_TASK TO CARRY OUT_. For each line below that contains the word "result", return that line.

_Stored data entries_.
--

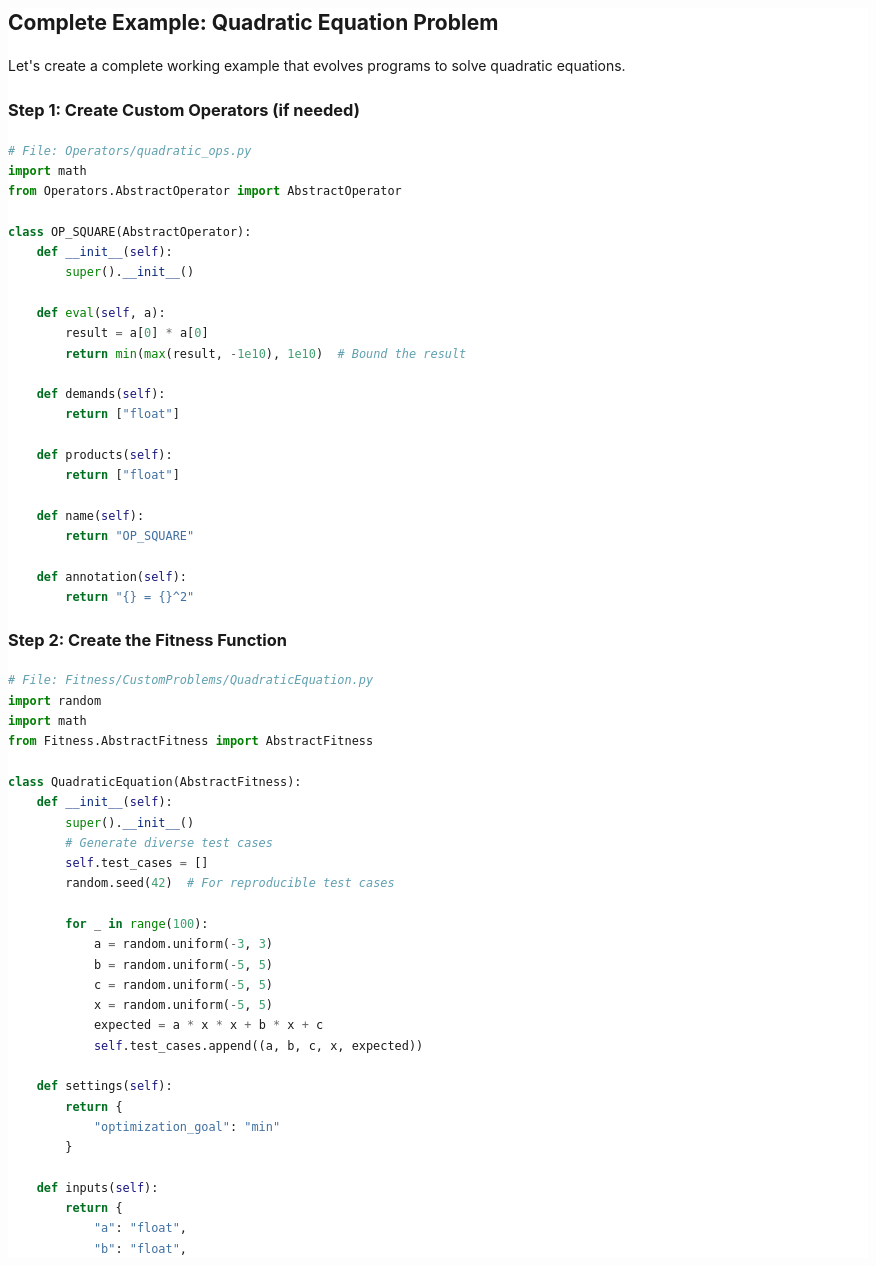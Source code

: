 ## Complete Example: Quadratic Equation Problem

Let's create a complete working example that evolves programs to solve quadratic equations.

### Step 1: Create Custom Operators (if needed)

```python
# File: Operators/quadratic_ops.py
import math
from Operators.AbstractOperator import AbstractOperator

class OP_SQUARE(AbstractOperator):
    def __init__(self):
        super().__init__()
    
    def eval(self, a):
        result = a[0] * a[0]
        return min(max(result, -1e10), 1e10)  # Bound the result
    
    def demands(self):
        return ["float"]
    
    def products(self):
        return ["float"]
    
    def name(self):
        return "OP_SQUARE"
    
    def annotation(self):
        return "{} = {}^2"
```

### Step 2: Create the Fitness Function

```python
# File: Fitness/CustomProblems/QuadraticEquation.py
import random
import math
from Fitness.AbstractFitness import AbstractFitness

class QuadraticEquation(AbstractFitness):
    def __init__(self):
        super().__init__()
        # Generate diverse test cases
        self.test_cases = []
        random.seed(42)  # For reproducible test cases
        
        for _ in range(100):
            a = random.uniform(-3, 3)
            b = random.uniform(-5, 5)
            c = random.uniform(-5, 5)
            x = random.uniform(-5, 5)
            expected = a * x * x + b * x + c
            self.test_cases.append((a, b, c, x, expected))
    
    def settings(self):
        return {
            "optimization_goal": "min"
        }
    
    def inputs(self):
        return {
            "a": "float",
            "b": "float",
```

--

_SOLUTION FOR THIS TASK_.
        result = a[0] * a[0]
        return min(max(result, -1e10), 1e10)  # Bound the result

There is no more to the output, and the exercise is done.